Two federal civil servants started their global careers in Bern at the beginning of the last century: Heinrich Wild (1877-1951) and Albert Einstein (1879-1955). Swiss topographer, inventor, designer and company founder Heinrich Wild shapes the surveying and mapping of our living space on earth worldwide with completely new geodetic and photogrammetric instruments. The technical expert at the Office for Intellectual Property, physics professor, inventor and Nobel Prize winner Albert Einstein simultaneously revolutionizes the world view of physics with unconventional theories and findings. What was previously unknown was that the path of Heinrich Wild's life ran along the personal gravitational field of Albert Einstein for decades, and that Wild in turn revolutionized the surveying industry.
For all interested in famous people from Glarus, Heinrich Wild was originally from Glarus and spent his whole childhood and youth there.
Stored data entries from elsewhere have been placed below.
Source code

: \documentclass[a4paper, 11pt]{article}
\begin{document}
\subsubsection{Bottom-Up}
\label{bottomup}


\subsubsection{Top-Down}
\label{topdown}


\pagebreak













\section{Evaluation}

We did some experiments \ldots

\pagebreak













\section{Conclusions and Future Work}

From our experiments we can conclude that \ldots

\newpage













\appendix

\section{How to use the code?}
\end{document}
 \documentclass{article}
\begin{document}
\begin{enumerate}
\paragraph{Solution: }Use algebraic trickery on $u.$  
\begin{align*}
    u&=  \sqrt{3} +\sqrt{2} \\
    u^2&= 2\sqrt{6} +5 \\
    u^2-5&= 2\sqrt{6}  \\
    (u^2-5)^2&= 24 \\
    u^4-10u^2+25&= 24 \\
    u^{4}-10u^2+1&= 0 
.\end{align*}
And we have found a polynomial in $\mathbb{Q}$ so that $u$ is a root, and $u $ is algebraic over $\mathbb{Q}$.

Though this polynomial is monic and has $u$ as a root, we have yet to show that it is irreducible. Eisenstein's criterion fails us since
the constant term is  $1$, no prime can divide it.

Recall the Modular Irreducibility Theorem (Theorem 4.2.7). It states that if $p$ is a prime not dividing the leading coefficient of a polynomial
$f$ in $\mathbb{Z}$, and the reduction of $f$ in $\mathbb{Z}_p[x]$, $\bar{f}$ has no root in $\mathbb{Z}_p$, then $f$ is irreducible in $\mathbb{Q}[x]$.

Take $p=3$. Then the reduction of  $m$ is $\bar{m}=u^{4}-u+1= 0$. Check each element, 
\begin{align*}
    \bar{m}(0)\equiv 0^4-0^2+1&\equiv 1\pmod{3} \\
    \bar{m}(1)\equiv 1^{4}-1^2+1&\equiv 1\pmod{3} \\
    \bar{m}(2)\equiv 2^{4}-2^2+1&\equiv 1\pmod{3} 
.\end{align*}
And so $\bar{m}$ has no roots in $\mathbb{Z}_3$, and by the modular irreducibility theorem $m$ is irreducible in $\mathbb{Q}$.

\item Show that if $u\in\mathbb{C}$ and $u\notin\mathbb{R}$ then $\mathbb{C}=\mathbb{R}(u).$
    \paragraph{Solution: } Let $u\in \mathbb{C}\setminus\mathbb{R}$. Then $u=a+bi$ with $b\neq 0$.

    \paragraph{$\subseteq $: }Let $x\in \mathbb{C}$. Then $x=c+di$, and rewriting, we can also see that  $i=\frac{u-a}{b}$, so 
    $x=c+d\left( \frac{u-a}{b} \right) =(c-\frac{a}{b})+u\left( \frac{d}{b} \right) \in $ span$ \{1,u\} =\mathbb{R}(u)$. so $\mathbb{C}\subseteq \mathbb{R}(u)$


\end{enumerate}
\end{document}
Author Fritz Staudacher (born 1943) at the Glarus State Archives. In front of him is a manuscript volume of the Kubly-Müller genealogy. This is how the author and journalist goes about his research at the source. He is particularly interested in the history of science and technology from the perspective of the personalities who shaped it and their contemporaries. In his bestselling biography Jost Bürgi, Kepler and the Emperor, published by NZZ Libri in 2013 and now in its fourth edition, he succeeds in revealing completely new connections between these three personalities and in giving new impetus to the history of science in the early modern period. During my time as a communications manager, I didn't have the time to delve into the early modern period. For example, I had to shape brand transfer processes from Wild Heerbrugg to Wild Leitz and to Leica with the future in mind,’ he says, ’but it is equally important to know the origin and the driving forces. I did that extensively at Bürgi and now on a smaller scale at Heinrich Wild. My retirement gave me enough time for that.’ In the early 1970s, Fritz Staudacher worked as an advertising consultant at Eternit AG in Niederurnen, and another connection to Glarus is his son-in-law, who comes from Oberurnen.